After all, if you sue a blogger for slander and win, what can you get? The person’s computer? The lack of risk and absence of assets as compensation makes pursuing a blogger moot.

Okay, THAT is 12 flavors of stupid. All a blogger or a journalist has is his reputation. Even anonymous bloggers have a reputation attached to that identity. (Actually, the whole anonymity thing is a red-herring. No blogger is anonymous. They might have pseudonym or a pen-name, but so might any writer in any situation, and no-one would ever know it. My own pseudonym happens to obviously be not my name. That’s a tradition in blogland. I could have picked Bill Franklin and no-one would say anything. And it doesn’t mean the blogger is “hiding” or is cowardly like someone who scrawls mean things in the bathroom stalls and nobody knows who did it. It means the blogger keeps his blogging life and his personal life separate.)

As far as “what you can get” if you sue a blogger… Since most bloggers have other jobs, I would guess they probably have more money than the average hockey-covering journalist. And if they’re living in their parents’ basement, which is what he’s implying, presumably you would sue the parents. And if the blogger is a pro, then you sue the big bad company that employs him or her.

What he’s really saying is, “bloggers have nothing to lose so they may as well say whatever they want.” I personally like the blogs I like because I enjoy the minds of the writers. I want to know what they think. That’s true of the best sports reporters also. As far as that goes, people seek out quality and don’t really distinguish between great sports journalism that gets printed on paper and is seen by millions and great sports writing that appears only on-line and is seen by only a few people. The whole newspaper vs. internet thing is over. That ship has sailed. The internet won. Don’t most people who read “the paper” read it on-line now anyway?

Hit-and-run has been the tactic of many blogs floating on the edge of respectability.

How would that work exactly? The blog makes something up and then, rather than face the consequences, folds up shop and reopens with a new name and a new identity? I’m sure that there are plenty of examples of idiots doing stupid things on the internet. In my experience, blogs (by virtue of their second-class status) are pretty efficiently self-policing. I’m not talking about random blogs with no readership because that’s not the kind of blog that’s asking for access. And I don’t think I’ve ever seen a blogger make something up and then flee for the hills never to be seen again. They pretty much always just stay where they are and do what they do, just like the MSM.
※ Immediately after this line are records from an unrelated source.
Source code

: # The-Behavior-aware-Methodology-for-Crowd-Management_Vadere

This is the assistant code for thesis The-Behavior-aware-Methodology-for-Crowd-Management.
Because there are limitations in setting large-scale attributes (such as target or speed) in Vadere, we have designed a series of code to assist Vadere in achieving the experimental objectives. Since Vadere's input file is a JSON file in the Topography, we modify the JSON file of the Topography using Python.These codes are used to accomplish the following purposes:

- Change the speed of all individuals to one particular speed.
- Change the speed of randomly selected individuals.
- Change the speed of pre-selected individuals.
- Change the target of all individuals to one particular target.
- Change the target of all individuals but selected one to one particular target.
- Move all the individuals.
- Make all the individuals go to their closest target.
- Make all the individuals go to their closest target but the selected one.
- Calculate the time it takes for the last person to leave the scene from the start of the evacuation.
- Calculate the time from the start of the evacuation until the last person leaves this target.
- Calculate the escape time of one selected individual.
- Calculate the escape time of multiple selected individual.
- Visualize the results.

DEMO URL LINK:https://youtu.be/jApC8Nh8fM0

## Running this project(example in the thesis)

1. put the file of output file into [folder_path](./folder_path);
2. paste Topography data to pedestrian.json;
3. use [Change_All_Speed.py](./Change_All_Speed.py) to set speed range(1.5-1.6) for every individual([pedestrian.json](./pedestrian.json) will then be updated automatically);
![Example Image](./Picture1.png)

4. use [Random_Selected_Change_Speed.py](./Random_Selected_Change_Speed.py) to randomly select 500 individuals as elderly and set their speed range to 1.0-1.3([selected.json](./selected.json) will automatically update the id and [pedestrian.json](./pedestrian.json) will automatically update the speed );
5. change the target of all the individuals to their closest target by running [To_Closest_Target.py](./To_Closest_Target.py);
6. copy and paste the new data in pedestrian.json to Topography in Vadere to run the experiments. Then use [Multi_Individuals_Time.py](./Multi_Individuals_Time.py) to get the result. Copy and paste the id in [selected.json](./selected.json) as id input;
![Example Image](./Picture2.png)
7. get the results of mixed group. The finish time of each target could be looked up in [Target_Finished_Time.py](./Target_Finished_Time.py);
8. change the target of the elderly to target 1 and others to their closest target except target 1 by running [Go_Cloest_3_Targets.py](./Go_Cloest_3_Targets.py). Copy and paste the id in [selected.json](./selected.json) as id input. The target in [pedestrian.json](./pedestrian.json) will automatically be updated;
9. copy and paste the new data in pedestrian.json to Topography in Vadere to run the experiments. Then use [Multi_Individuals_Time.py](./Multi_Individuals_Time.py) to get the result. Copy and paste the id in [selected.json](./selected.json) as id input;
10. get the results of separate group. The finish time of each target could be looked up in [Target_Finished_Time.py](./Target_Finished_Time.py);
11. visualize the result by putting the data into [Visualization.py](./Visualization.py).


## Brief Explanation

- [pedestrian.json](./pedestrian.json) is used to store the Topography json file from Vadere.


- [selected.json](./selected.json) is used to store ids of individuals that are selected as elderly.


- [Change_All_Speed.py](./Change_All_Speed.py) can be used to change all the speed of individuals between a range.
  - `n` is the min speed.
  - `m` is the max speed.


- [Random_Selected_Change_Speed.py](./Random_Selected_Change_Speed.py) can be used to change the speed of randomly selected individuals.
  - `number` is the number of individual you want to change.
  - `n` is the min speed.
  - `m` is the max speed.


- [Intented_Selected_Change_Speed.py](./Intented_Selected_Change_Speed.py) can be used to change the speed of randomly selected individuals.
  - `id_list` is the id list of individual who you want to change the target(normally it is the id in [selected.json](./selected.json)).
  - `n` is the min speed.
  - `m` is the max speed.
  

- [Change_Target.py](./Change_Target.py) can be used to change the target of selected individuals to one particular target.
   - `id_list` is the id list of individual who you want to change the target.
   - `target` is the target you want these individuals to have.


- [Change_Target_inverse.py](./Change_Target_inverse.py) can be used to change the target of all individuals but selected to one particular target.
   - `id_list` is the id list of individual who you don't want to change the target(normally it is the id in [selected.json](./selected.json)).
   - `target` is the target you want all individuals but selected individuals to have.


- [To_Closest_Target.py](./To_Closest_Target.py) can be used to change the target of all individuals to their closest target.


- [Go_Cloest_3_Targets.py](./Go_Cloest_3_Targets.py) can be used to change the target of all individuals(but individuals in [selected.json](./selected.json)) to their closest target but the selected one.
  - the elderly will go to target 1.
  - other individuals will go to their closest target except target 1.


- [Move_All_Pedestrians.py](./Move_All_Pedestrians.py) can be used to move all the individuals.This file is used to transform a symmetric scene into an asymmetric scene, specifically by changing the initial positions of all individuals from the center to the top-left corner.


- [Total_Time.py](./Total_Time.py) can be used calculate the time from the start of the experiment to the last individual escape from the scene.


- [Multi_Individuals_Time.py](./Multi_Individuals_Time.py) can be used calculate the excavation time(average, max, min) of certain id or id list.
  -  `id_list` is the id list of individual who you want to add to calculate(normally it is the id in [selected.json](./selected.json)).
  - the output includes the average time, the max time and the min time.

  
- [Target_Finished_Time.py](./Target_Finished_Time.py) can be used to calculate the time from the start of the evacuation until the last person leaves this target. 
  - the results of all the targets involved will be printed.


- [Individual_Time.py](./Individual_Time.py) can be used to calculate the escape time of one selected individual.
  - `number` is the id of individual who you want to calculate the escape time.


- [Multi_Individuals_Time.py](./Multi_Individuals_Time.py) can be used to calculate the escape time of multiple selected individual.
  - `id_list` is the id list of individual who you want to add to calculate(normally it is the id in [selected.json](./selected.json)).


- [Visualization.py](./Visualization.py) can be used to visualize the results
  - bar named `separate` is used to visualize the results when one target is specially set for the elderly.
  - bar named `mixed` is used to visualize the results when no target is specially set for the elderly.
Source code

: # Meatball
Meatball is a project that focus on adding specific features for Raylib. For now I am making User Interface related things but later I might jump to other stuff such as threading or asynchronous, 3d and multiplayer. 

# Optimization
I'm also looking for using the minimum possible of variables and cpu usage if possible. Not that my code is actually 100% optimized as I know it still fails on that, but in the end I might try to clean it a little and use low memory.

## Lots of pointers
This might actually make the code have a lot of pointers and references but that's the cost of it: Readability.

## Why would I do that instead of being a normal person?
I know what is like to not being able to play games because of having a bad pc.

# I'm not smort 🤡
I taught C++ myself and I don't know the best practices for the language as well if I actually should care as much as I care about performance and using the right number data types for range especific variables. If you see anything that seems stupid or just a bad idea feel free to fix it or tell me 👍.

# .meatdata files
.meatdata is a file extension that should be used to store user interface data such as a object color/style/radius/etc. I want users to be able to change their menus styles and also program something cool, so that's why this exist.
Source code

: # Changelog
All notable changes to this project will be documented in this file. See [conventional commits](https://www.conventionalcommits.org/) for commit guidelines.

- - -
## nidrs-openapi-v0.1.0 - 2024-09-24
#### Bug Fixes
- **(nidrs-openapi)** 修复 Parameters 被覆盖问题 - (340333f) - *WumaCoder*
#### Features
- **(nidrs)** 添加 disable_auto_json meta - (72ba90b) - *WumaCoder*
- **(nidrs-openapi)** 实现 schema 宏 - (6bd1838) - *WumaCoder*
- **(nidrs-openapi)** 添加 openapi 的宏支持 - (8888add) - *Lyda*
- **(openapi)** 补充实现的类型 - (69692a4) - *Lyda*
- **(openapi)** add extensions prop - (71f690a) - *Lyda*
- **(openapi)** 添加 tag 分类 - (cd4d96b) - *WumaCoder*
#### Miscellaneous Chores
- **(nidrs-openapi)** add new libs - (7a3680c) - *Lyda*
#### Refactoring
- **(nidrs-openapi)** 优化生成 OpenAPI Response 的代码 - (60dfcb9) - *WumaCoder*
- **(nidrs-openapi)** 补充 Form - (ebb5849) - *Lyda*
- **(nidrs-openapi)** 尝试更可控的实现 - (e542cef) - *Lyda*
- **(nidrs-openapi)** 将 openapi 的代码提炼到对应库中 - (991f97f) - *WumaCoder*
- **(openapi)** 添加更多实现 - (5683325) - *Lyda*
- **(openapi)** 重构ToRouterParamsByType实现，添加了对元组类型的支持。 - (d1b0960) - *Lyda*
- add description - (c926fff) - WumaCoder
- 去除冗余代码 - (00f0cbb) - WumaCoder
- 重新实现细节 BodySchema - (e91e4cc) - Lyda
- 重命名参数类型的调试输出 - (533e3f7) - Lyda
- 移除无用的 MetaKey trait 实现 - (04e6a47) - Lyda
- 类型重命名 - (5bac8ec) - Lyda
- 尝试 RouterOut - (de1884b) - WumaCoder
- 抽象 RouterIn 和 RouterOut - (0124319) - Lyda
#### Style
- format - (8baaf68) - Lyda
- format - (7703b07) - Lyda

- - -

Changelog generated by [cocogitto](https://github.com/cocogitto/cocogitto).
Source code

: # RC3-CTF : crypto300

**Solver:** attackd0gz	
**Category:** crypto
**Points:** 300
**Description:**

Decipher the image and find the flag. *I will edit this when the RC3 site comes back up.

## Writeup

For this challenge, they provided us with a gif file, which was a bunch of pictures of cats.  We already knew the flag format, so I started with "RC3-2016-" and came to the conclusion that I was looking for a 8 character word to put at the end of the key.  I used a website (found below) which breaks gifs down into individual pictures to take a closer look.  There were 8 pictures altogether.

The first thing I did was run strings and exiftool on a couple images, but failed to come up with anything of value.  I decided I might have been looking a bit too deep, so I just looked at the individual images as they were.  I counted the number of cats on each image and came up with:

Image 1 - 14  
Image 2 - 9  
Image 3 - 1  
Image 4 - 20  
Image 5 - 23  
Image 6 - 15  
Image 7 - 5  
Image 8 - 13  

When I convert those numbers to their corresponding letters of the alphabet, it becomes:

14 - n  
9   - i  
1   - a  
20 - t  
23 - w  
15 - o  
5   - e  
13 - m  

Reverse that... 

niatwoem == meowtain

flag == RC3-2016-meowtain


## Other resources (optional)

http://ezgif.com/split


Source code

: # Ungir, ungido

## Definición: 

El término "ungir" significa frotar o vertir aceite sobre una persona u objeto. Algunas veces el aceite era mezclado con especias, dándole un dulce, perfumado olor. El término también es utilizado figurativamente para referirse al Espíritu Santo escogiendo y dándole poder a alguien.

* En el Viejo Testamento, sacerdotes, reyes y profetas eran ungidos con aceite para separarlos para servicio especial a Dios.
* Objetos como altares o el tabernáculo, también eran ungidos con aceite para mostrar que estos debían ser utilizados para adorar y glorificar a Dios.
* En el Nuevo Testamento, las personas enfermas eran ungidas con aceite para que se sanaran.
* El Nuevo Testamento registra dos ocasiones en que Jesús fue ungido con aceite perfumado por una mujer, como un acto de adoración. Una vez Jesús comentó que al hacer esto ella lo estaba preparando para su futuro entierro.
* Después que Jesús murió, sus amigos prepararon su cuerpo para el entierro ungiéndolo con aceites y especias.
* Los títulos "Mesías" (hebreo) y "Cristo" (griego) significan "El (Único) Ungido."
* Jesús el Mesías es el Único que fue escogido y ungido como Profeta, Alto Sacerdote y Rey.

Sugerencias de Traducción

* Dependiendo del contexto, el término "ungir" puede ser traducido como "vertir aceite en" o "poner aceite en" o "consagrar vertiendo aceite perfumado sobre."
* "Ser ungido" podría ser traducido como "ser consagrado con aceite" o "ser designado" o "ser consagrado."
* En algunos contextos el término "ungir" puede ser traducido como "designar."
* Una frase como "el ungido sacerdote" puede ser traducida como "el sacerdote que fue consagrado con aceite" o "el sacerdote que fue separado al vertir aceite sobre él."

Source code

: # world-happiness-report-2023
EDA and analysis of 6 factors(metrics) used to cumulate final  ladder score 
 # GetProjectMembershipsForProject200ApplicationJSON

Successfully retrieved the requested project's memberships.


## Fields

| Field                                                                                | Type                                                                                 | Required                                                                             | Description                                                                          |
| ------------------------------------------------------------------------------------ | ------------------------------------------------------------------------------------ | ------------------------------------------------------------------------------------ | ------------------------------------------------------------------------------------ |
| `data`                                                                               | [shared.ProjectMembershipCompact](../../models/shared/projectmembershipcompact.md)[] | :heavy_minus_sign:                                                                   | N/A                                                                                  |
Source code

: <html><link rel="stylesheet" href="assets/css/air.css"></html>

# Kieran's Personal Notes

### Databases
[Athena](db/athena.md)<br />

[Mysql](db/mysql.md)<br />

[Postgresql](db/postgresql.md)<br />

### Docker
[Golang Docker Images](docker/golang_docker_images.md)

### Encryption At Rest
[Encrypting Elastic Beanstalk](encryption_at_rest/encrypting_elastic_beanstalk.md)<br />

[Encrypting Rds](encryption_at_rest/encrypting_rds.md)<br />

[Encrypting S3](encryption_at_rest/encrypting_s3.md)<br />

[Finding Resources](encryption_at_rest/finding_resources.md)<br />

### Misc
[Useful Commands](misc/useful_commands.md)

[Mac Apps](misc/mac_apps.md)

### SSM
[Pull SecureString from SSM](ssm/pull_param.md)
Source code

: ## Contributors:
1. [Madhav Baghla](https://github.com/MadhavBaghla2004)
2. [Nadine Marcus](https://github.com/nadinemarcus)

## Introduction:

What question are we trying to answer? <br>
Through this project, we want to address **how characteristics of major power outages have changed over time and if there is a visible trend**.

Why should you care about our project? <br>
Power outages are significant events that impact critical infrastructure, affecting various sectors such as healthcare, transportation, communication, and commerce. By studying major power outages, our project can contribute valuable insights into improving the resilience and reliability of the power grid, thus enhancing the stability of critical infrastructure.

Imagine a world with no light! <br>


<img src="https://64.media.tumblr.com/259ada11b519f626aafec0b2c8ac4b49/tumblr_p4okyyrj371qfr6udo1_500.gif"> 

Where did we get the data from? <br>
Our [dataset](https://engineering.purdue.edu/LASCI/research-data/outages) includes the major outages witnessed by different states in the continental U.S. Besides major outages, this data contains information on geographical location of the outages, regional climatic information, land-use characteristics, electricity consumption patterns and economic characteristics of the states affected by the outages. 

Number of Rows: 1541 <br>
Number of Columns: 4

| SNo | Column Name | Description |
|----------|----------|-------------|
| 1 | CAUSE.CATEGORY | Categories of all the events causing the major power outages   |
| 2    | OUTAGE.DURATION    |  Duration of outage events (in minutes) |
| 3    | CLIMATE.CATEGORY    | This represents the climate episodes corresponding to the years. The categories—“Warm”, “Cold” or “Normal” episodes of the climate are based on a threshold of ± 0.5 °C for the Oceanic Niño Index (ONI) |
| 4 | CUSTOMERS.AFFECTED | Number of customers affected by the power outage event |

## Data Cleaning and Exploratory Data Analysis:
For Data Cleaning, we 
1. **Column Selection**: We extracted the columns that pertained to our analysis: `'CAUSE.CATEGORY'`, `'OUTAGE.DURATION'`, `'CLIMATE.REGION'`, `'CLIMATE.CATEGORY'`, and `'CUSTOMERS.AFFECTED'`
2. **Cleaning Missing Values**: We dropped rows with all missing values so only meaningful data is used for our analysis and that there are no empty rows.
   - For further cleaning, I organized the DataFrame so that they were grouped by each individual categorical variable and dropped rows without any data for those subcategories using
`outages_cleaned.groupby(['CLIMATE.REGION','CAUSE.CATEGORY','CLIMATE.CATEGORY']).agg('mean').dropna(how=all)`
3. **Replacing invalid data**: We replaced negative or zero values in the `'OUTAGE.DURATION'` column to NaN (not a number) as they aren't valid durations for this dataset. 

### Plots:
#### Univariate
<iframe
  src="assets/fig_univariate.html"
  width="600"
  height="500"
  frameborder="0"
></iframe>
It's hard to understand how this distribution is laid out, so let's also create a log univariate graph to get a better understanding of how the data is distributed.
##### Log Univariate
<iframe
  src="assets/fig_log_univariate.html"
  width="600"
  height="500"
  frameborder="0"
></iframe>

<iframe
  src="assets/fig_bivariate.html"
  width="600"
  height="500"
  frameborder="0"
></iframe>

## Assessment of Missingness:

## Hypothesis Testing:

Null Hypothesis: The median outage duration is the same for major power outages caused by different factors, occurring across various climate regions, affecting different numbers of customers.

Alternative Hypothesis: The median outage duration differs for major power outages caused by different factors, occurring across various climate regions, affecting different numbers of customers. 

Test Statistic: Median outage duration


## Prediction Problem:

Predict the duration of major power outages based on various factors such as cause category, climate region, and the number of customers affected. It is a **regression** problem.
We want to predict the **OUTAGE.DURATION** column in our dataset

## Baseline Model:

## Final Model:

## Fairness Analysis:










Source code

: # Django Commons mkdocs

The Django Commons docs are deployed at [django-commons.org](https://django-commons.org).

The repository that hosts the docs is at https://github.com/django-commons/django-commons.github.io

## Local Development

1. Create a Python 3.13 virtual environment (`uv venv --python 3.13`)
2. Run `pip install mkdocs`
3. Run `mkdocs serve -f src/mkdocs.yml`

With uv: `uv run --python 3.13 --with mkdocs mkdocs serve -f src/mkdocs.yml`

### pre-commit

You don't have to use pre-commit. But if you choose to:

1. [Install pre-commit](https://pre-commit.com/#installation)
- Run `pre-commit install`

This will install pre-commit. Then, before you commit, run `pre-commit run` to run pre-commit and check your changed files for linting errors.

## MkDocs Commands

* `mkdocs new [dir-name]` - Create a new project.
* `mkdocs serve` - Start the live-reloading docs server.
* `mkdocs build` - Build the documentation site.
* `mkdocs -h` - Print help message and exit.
Usual Suspects feels that if a blogger wants a place in a press box or dressing room environment there should be something more tangible at stake – say, a bond of $10,000 that a blogger would lose should a court or arbitrator find he or she broke professional standards or libel laws.

Maybe DGB was right.

I personally don’t need or desire a place in a press box or dressing room “environment.” And I certainly have no interest in paying $10,000 for the privilege. I would say, also, that most MSM reporters don’t need those things either. They’re not seeing a different game than anyone else. They don’t have access to super-secret stats and numbers that gives their reporting that special edge. And those post-game sound-bytes? Does anybody read them? “Take away their time and space.” “One game at a time.”

Yes, it’s “cool” to have access to celebrities. The MSM has it and wants to protect it. Blogs don’t and would like some, please. But that’s a status thing, a class thing. It’s keeping the minorities out of the swimming pool for “health” reasons. When really it’s just an exercise of power by one group over another. It has nothing to do with the quality of the writing.

[UPDATE: I can’t believe I forgot to mention the other reason it’s inappropriate — and actually illegal — for a court to require people to pay for the privilege of free speech.]

Such a policy would sort out the valuable from the voluble in short order.

Such a policy is not necessary. Because the work has already been done. It’s called traffic. Readers go where they want to go. They seek out good content. If it’s valuable, readers tell other readers, link to it, tweet it, post it, blog it, email it, and now there’s more traffic. If it’s not valuable, or seemed valuable but turned out not to be, people stop reading.

(Ultimately, the reason certain bloggers get invited to the party will be the same reason certain MSM reporters are invited…because the clubs wish to avail themselves of the audience the writer represents. They’re not going to do it as a favor. They’ll do it because it’s in their self-interest to do it.)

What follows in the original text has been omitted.